In 1971 Nixon unilaterally cancelled the Bretton Woods system and stopped the direct convertibility of the United States dollar to gold. The second shock was the 1972 Nixon visit to China that brought a surprising new twist to Cold War diplomacy.
[edit] The end of the Bretton Woods system
By the early 1970s, as the Vietnam War accelerated inflation, the United States was running not just a balance of payments deficit but also a trade deficit (for the first time in the twentieth century). The crucial turning point was 1970, which saw U.S. gold coverage deteriorate from 55% to 22%. This, in the view of neoclassical economists, represented the point where holders of the dollar had lost faith in the U.S. ability to cut its budget and trade deficits.
In 1971 more and more dollars were being printed in Washington, then being pumped overseas, to pay for the nation's military expenditures and private investments. In the first six months of 1971, assets for $22 billion fled the United States. In response, on August 15, 1971, Nixon unilaterally imposed 90-day wage and price controls, a 10% import surcharge, and most importantly "closed(ing) the gold window," making the dollar inconvertible to gold directly, except on the open market. Unusually, this decision was made without consulting members of the international monetary system or even with his own State Department, and was soon dubbed the Nixon shock.

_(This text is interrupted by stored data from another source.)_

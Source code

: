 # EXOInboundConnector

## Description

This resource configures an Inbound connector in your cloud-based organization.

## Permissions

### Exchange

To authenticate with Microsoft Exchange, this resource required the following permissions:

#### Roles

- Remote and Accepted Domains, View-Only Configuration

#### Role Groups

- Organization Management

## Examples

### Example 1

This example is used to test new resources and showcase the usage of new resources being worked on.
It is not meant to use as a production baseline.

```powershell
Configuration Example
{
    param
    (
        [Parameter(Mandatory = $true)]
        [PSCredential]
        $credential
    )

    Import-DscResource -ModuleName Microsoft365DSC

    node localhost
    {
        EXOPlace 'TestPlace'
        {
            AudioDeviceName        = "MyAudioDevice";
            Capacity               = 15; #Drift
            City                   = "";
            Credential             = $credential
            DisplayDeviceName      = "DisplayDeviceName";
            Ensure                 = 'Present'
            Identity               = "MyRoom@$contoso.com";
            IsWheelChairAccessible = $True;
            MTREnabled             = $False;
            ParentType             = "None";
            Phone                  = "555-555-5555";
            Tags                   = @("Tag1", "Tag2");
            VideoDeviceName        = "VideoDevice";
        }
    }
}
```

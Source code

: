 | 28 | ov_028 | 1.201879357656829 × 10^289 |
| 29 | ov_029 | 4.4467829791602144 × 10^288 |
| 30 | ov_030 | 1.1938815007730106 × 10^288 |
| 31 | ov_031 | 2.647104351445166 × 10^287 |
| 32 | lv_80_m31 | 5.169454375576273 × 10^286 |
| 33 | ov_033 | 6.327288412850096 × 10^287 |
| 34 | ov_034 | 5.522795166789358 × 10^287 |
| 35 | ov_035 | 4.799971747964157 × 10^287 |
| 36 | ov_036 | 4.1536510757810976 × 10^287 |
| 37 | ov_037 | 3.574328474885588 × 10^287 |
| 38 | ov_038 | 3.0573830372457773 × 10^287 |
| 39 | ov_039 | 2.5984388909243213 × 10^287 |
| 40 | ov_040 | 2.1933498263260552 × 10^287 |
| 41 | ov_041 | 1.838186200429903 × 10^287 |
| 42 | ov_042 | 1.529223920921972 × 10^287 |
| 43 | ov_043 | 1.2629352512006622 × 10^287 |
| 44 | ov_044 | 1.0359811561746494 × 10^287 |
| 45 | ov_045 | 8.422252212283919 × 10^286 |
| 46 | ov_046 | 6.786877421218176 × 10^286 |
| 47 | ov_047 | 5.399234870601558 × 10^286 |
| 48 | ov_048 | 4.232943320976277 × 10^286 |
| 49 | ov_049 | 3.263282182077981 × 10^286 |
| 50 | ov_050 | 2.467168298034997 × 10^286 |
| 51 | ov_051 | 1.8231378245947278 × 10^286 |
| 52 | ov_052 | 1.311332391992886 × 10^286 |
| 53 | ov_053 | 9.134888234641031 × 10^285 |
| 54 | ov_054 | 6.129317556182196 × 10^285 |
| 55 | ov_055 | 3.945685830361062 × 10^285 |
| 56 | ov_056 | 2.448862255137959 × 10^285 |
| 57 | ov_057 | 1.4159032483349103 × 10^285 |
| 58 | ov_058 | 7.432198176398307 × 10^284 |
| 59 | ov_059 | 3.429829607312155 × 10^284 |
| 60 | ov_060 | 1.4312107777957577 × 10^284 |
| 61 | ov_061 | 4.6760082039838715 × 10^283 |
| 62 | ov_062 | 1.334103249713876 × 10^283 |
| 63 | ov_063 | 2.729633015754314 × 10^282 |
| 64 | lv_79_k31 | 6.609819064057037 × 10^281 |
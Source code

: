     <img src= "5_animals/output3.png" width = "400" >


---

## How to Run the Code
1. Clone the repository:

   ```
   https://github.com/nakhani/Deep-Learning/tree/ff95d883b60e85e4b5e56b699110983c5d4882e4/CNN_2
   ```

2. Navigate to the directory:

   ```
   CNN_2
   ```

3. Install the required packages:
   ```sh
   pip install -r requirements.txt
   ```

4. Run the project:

The surcharge was dropped in December 1971 as part of a general revaluation of major currencies, which were henceforth allowed 2.25 percent devaluations from the agreed exchange rate. But even the more flexible official rates could not be defended against the speculators. By March 1976, all the world's major currencies were floating—in other words, exchange rates were no longer the principal target used by governments to administer monetary policy.